**Problem details:**
Search the listing for the word "Așadar" and copy every line where it turns up.

**Material to process:**
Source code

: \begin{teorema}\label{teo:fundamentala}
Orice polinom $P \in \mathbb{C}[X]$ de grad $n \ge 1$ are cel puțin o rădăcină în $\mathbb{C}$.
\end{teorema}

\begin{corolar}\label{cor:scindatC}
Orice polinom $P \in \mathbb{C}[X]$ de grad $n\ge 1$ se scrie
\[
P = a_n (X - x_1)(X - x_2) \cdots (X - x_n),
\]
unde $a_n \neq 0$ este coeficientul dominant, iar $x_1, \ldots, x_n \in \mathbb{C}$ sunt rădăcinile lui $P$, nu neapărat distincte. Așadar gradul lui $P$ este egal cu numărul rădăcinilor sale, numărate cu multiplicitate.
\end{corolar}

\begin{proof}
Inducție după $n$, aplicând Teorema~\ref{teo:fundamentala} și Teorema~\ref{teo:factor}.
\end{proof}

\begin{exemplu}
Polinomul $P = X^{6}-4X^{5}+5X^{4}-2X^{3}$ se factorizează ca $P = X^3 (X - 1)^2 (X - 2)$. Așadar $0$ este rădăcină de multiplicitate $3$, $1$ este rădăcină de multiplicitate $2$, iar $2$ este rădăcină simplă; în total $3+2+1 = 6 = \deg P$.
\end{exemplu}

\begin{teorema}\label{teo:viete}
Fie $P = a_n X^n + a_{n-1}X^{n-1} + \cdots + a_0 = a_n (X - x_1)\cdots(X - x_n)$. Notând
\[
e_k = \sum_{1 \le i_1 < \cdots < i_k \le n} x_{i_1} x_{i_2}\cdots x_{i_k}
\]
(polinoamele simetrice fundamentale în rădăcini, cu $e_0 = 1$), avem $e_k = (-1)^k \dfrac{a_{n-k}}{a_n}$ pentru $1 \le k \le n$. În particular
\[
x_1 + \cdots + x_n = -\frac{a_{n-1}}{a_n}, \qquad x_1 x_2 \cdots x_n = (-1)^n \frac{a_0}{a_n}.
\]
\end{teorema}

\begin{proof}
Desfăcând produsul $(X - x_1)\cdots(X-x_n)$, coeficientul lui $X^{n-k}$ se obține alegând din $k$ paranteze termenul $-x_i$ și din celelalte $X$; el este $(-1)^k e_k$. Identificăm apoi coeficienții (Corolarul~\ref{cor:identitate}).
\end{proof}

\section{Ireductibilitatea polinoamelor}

**Result of the exercise:**
unde $a_n \neq 0$ este coeficientul dominant, iar $x_1, \ldots, x_n \in \mathbb{C}$ sunt rădăcinile lui $P$, nu neapărat distincte. Așadar gradul lui $P$ este egal cu numărul rădăcinilor sale, numărate cu multiplicitate.
Polinomul $P = X^{6}-4X^{5}+5X^{4}-2X^{3}$ se factorizează ca $P = X^3 (X - 1)^2 (X - 2)$. Așadar $0$ este rădăcină de multiplicitate $3$, $1$ este rădăcină de multiplicitate $2$, iar $2$ este rădăcină simplă; în total $3+2+1 = 6 = \deg P$.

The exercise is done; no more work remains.